Transient Evolution of Rheological Properties of Dense Granular Inertial Flow Under Plane Shear

Exploration of the transient evolution of the rheological properties of dense inertial flow can reveal the equilibrium mechanism of granular materials maintaining their own stability under shear. Here, discrete element method simulations are performed to study the transient flow characteristics of a dense granular system under plane shear in the inertial regime. We quantitatively analyze the changes in the system’s flow state, interfacial friction coefficient, effective friction coefficient, microstructure anisotropy, and internal shear strength. Simulation results show that the evolution of the horizontal flow experiences three typical stages, namely transmission, adjustment, and stabilization. Moreover, the shear dilatancy caused by the vertical movement of particles, gradually weakens the spatial geometric constraint and reduces the system’s tangential load-bearing capacity, thereby decreasing the interfacial friction coefficient \({\mu }^{^{\prime}}\), which represents the boundary driving strength. On the other hand, the shear flow induces variations in the anisotropies of both contact orientation and contact forces, thus improving the system’s internal shear strength \({\mu }^{*}\) and increasing the effective friction coefficient \({\mu }_\text{e}\). By comparison, \({\mu }^{^{\prime}}\) is greater than \({\mu }_\text{e}\) until approximately equal in the steady flow state.

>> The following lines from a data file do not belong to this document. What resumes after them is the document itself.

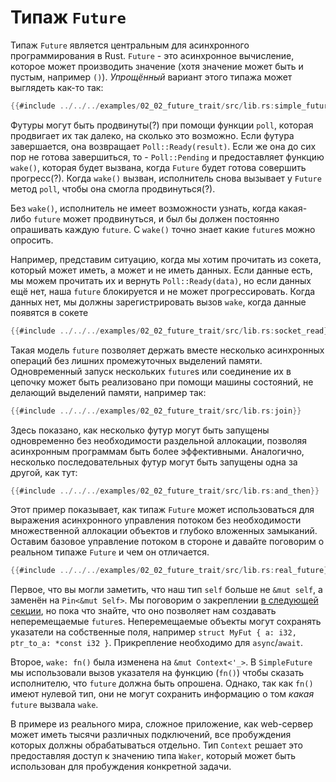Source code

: # Типаж `Future`

Типаж `Future` является центральным для асинхронного
программирования в Rust. `Future` - это асинхронное
вычисление, которое может производить значение (хотя значение
может быть и пустым, например `()`).
*Упрощённый* вариант этого типажа может выглядеть как-то
так:

```rust
{{#include ../../../examples/02_02_future_trait/src/lib.rs:simple_future}}
```

Футуры могут быть продвинуты(?) при помощи функции
`poll`, которая продвигает их так далеко, на сколько
это возможно. Если футура завершается, она возвращает
`Poll::Ready(result)`. Если же она до сих пор не готова
завершиться, то - `Poll::Pending` и предоставляет
функцию `wake()`, которая будет вызвана, когда
`Future` будет готова совершить прогресс(?). Когда
`wake()` вызван, исполнитель снова вызывает у
`Future` метод `poll`, чтобы она смогла
продвинуться(?).

Без `wake()`, исполнитель не имеет возможности узнать,
когда какая-либо `future` может продвинуться, и был бы должен
постоянно опрашивать каждую `future`. С `wake()` точно
знает какие `future`s можно опросить.

Например, представим ситуацию, когда мы хотим прочитать из сокета, который может иметь, а может и не иметь данных. Если данные есть, мы можем прочитать их и вернуть `Poll::Ready(data)`, но если данных ещё нет, наша `future` блокируется и не может прогрессировать. Когда данных нет, мы должны зарегистрировать вызов `wake`, когда данные появятся в сокете

```rust
{{#include ../../../examples/02_02_future_trait/src/lib.rs:socket_read}}
```

Такая модель `future` позволяет держать вместе несколько
асинхронных операций без лишних промежуточных выделений памяти.
Одновременный запуск нескольких `future`s или соединение их в
цепочку может быть реализовано при помощи машины состояний,
не делающий выделений памяти, например так:

```rust
{{#include ../../../examples/02_02_future_trait/src/lib.rs:join}}
```

Здесь показано, как несколько футур могут быть запущены
одновременно без необходимости раздельной аллокации, позволяя
асинхронным программам быть более эффективными. Аналогично,
несколько последовательных футур могут быть запущены одна за
другой, как тут:

```rust
{{#include ../../../examples/02_02_future_trait/src/lib.rs:and_then}}
```

Этот пример показывает, как типаж `Future` может
использоваться для выражения асинхронного управления потоком
без необходимости множественной аллокации объектов и глубоко
вложенных замыканий. Оставим базовое управление потоком в
стороне и давайте поговорим о реальном типаже
`Future` и чем он отличается.

```rust
{{#include ../../../examples/02_02_future_trait/src/lib.rs:real_future}}
```

Первое, что вы могли заметить, что наш тип `self`
больше не `&mut self`, а заменён на
`Pin<&mut Self>`. Мы поговорим о
закреплении [в следующей секции](../04_pinning/01_chapter.md), но пока что знайте, что
оно позволяет нам создавать неперемещаемые `future`s.
Неперемещаемые объекты могут сохранять указатели на
собственные поля, например
`struct MyFut { a: i32, ptr_to_a: *const i32 }`.
Прикрепление необходимо для `async`/`await`.

Второе, `wake: fn()` была изменена на
`&mut Context<'_>`. В
`SimpleFuture` мы использовали вызов указателя на
функцию (`fn()`) чтобы сказать исполнителю, что
`future` должна быть опрошена. Однако, так как `fn()`
имеют нулевой тип, они не могут сохранить информацию о том
*какая* `future` вызвала `wake`.

В примере из реального мира, сложное приложение, как web-сервер
может иметь тысячи различных подключений, все пробуждения
которых должны обрабатываться отдельно. Тип
`Context` решает это предоставляя доступ к значению
типа `Waker`, который может быть использован для
пробуждения конкретной задачи.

Therefore, during the evolution of the flow state, the boundary driving strength is reduced while the system’s shear resistance is enhanced, and eventually a balance between them is achieved. Distinguished from the micromechanical behaviors, the internal shear strength always mainly originates from the anisotropies in contact orientation and in normal contact force. Moreover, the contribution of the anisotropy in contact orientation becomes more predominant with increasing shear velocity.